New single crystal diffractometers on spallation sources, with ultra-large area detectors,
such as TOPAZ at SNS and SXD-II at ISIS, will allow real-time exploration of reciprocal space
and rapid structure refinement. ILL pioneered similar techniques with image plate machines,
and retains a potential advantage because of the high flux on the sample from a continuous
white neutron source. Yet neutron image plates are not real-time, are only ~20% efficient,
and the image decays even as the data is collected. These differences have been made
startlingly clear by recent in-situ comparisons of LADI with electronic PSD’s.

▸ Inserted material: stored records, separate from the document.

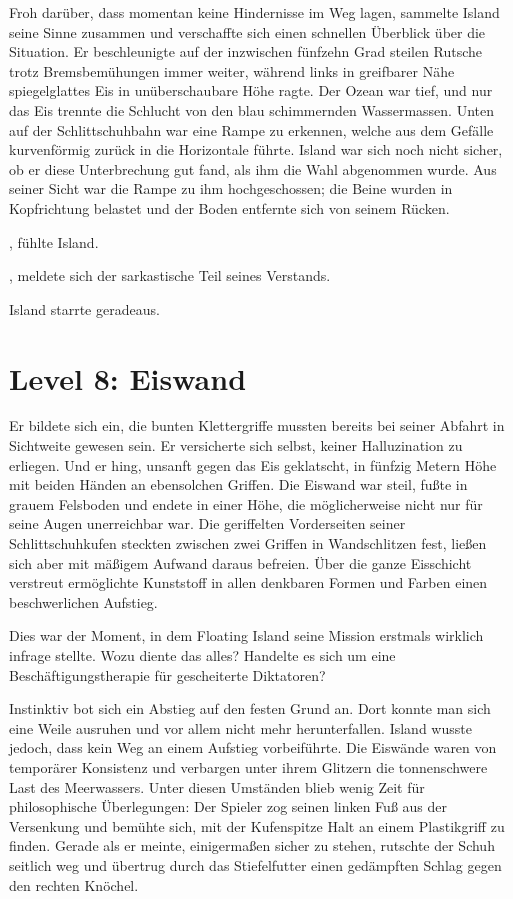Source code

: Froh darüber, dass momentan keine Hindernisse im Weg lagen, sammelte Island seine Sinne zusammen und verschaffte sich einen schnellen Überblick über die Situation. Er beschleunigte auf der inzwischen fünfzehn Grad steilen Rutsche trotz Bremsbemühungen immer weiter, während links in greifbarer Nähe spiegelglattes Eis in unüberschaubare Höhe ragte. Der Ozean war tief, und nur das Eis trennte die Schlucht von den blau schimmernden Wassermassen. Unten auf der Schlittschuhbahn war eine Rampe zu erkennen, welche aus dem Gefälle kurvenförmig zurück in die Horizontale führte. Island war sich noch nicht sicher, ob er diese Unterbrechung gut fand, als ihm die Wahl abgenommen wurde. Aus seiner Sicht war die Rampe zu ihm hochgeschossen; die Beine wurden in Kopfrichtung belastet und der Boden entfernte sich von seinem Rücken.

, fühlte Island. 

, meldete sich der sarkastische Teil seines Verstands.

Island starrte geradeaus. 

\section{Level 8: Eiswand}

Er bildete sich ein, die bunten Klettergriffe mussten bereits bei seiner Abfahrt in Sichtweite gewesen sein. Er versicherte sich selbst, keiner Halluzination zu erliegen. Und er hing, unsanft gegen das Eis geklatscht, in fünfzig Metern Höhe mit beiden Händen an ebensolchen Griffen. Die Eiswand war steil, fußte in grauem Felsboden und endete in einer Höhe, die möglicherweise nicht nur für seine Augen unerreichbar war. Die geriffelten Vorderseiten seiner Schlittschuhkufen steckten zwischen zwei Griffen in Wandschlitzen fest, ließen sich aber mit mäßigem Aufwand daraus befreien. Über die ganze Eisschicht verstreut ermöglichte Kunststoff in allen denkbaren Formen und Farben einen beschwerlichen Aufstieg.

Dies war der Moment, in dem Floating Island seine Mission erstmals wirklich infrage stellte. Wozu diente das alles? Handelte es sich um eine Beschäftigungstherapie für gescheiterte Diktatoren?

Instinktiv bot sich ein Abstieg auf den festen Grund an. Dort konnte man sich eine Weile ausruhen und vor allem nicht mehr herunterfallen. Island wusste jedoch, dass kein Weg an einem Aufstieg vorbeiführte. Die Eiswände waren von temporärer Konsistenz und verbargen unter ihrem Glitzern die tonnenschwere Last des Meerwassers. Unter diesen Umständen blieb wenig Zeit für philosophische Überlegungen: Der Spieler zog seinen linken Fuß aus der Versenkung und bemühte sich, mit der Kufenspitze Halt an einem Plastikgriff zu finden. Gerade als er meinte, einigermaßen sicher zu stehen, rutschte der Schuh seitlich weg und übertrug durch das Stiefelfutter einen gedämpften Schlag gegen den rechten Knöchel.

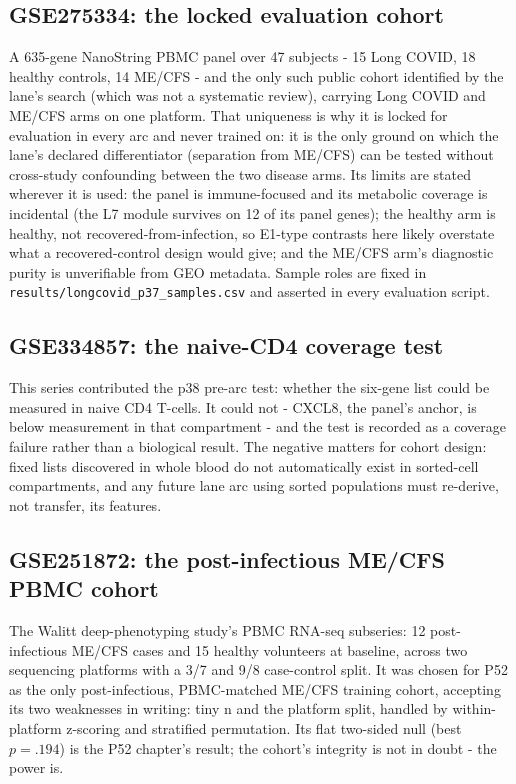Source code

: \documentclass[11pt,a4paper]{article}
\begin{document}
\subsection{GSE275334: the locked evaluation cohort}
A 635-gene NanoString PBMC panel over 47 subjects - 15 Long COVID, 18 healthy
controls, 14 ME/CFS - and the only such public cohort identified by the
lane's search (which was not a systematic review),
carrying Long COVID and ME/CFS arms on one platform. That uniqueness is why
it is locked for evaluation in every arc and never trained on: it is the only
ground on which the lane's declared differentiator (separation from ME/CFS)
can be tested without cross-study confounding between the two disease arms.
Its limits are stated wherever it is used: the panel is immune-focused and
its metabolic coverage is incidental (the L7 module survives on 12 of its
panel genes); the healthy arm is healthy, not recovered-from-infection, so
E1-type contrasts here likely overstate what a recovered-control design
would give; and the ME/CFS arm's diagnostic purity is unverifiable from GEO
metadata. Sample roles are fixed in
\texttt{results/longcovid\_p37\_samples.csv} and asserted in every evaluation
script.

\subsection{GSE334857: the naive-CD4 coverage test}
This series contributed the p38 pre-arc test: whether the six-gene list could
be measured in naive CD4 T-cells. It could not - CXCL8, the panel's anchor,
is below measurement in that compartment - and the test is recorded as a
coverage failure rather than a biological result. The negative matters for
cohort design: fixed lists discovered in whole blood do not automatically
exist in sorted-cell compartments, and any future lane arc using sorted
populations must re-derive, not transfer, its features.

\subsection{GSE251872: the post-infectious ME/CFS PBMC cohort}
The Walitt deep-phenotyping study's PBMC RNA-seq subseries: 12 post-infectious
ME/CFS cases and 15 healthy volunteers at baseline, across two sequencing
platforms with a 3/7 and 9/8 case-control split. It was chosen for P52 as the
only post-infectious, PBMC-matched ME/CFS training cohort, accepting its two
weaknesses in writing: tiny n and the platform split, handled by
within-platform z-scoring and stratified permutation. Its flat two-sided null
(best $p=.194$) is the P52 chapter's result; the cohort's integrity is not in
doubt - the power is.
\end{document}
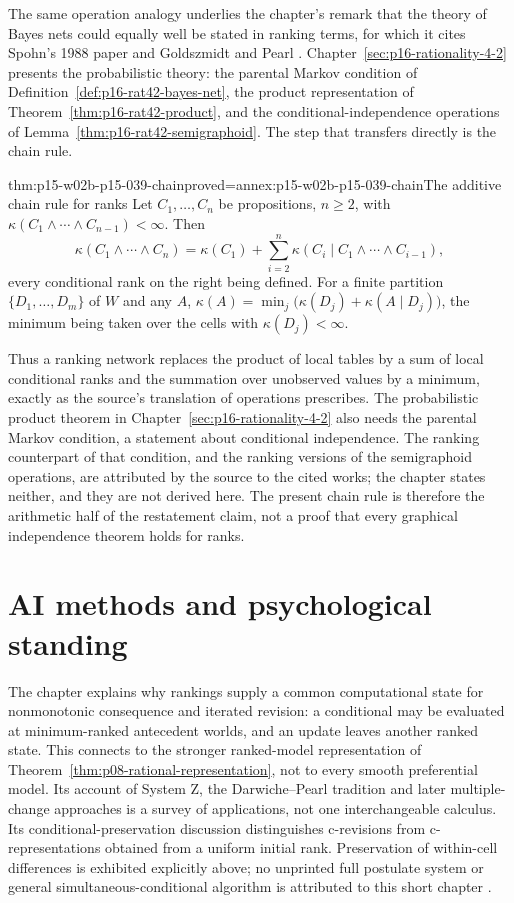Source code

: The same operation analogy underlies the chapter's remark that the theory of
Bayes nets could equally well be stated in ranking terms, for which it cites
Spohn's 1988 paper and Goldszmidt and Pearl
\parencite[p.~340]{KernIsbernerSkovgaardOlsenSpohn2021Ranking}.
Chapter~\ref{sec:p16-rationality-4-2} presents the probabilistic theory: the
parental Markov condition of Definition~\ref{def:p16-rat42-bayes-net}, the
product representation of Theorem~\ref{thm:p16-rat42-product}, and the
conditional-independence operations of Lemma~\ref{thm:p16-rat42-semigraphoid}.
The step that transfers directly is the chain rule.

\begin{hbtheorem}{thm:p15-w02b-p15-039-chain}{proved=annex:p15-w02b-p15-039-chain}{The additive chain rule for ranks}
Let \(C_1,\ldots,C_n\) be propositions, \(n\geq2\), with
\(\kappa(C_1\land\cdots\land C_{n-1})<\infty\).  Then
\[
 \kappa(C_1\land\cdots\land C_n)=\kappa(C_1)+\sum_{i=2}^{n}
 \kappa(C_i\mid C_1\land\cdots\land C_{i-1}),
\]
every conditional rank on the right being defined.  For a finite partition
\(\{D_1,\ldots,D_m\}\) of \(W\) and any \(A\),
\(\kappa(A)=\min_j\bigl(\kappa(D_j)+\kappa(A\mid D_j)\bigr)\), the minimum
being taken over the cells with \(\kappa(D_j)<\infty\).
\end{hbtheorem}

Thus a ranking network replaces the product of local tables by a sum of local
conditional ranks and the summation over unobserved values by a minimum,
exactly as the source's translation of operations prescribes.  The
probabilistic product theorem in Chapter~\ref{sec:p16-rationality-4-2} also
needs the parental Markov condition, a statement about conditional
independence.  The ranking counterpart of that condition, and the ranking
versions of the semigraphoid operations, are attributed by the source to
the cited works; the chapter states neither, and they are not derived here.
The present chain rule is therefore the arithmetic half of the restatement
claim, not a proof that every graphical independence theorem holds for ranks.

\section{AI methods and psychological standing}

The chapter explains why rankings supply a common computational state for
nonmonotonic consequence and iterated revision: a conditional may be evaluated
at minimum-ranked antecedent worlds, and an update leaves another ranked
state.  This connects to the stronger ranked-model representation of
Theorem~\ref{thm:p08-rational-representation}, not to every smooth preferential
model.  Its account of System Z, the Darwiche--Pearl tradition and later
multiple-change approaches is a survey of applications, not one interchangeable
calculus.  Its conditional-preservation discussion distinguishes c-revisions
from c-representations obtained from a uniform initial rank.  Preservation
of within-cell differences is exhibited explicitly above; no unprinted full
postulate system or general simultaneous-conditional algorithm is attributed
to this short chapter \parencite[pp.~341--342]{KernIsbernerSkovgaardOlsenSpohn2021Ranking}.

We propose to build a new machine, the CYlindrical Ccd Laue Octagonal Photo Scintillator,
using methods similar to those used for SXD, but with much higher flux. A small prototype
machine at ILL, OrientExpress has already proved the principle.
This may seem an ambitious programme, but the CRG strain scanner, D19
and super-D2B will be constructed with external resources, while thermal LADI has
been purchased from industry and can be run by University groups as a self-service
machine. The D3c 3He project is already well under way with
special funding from EPSRC and the CEA, while the super-D2B detector will be
finished in 2002 with funding from the French ministry, and hopefully EPSRC.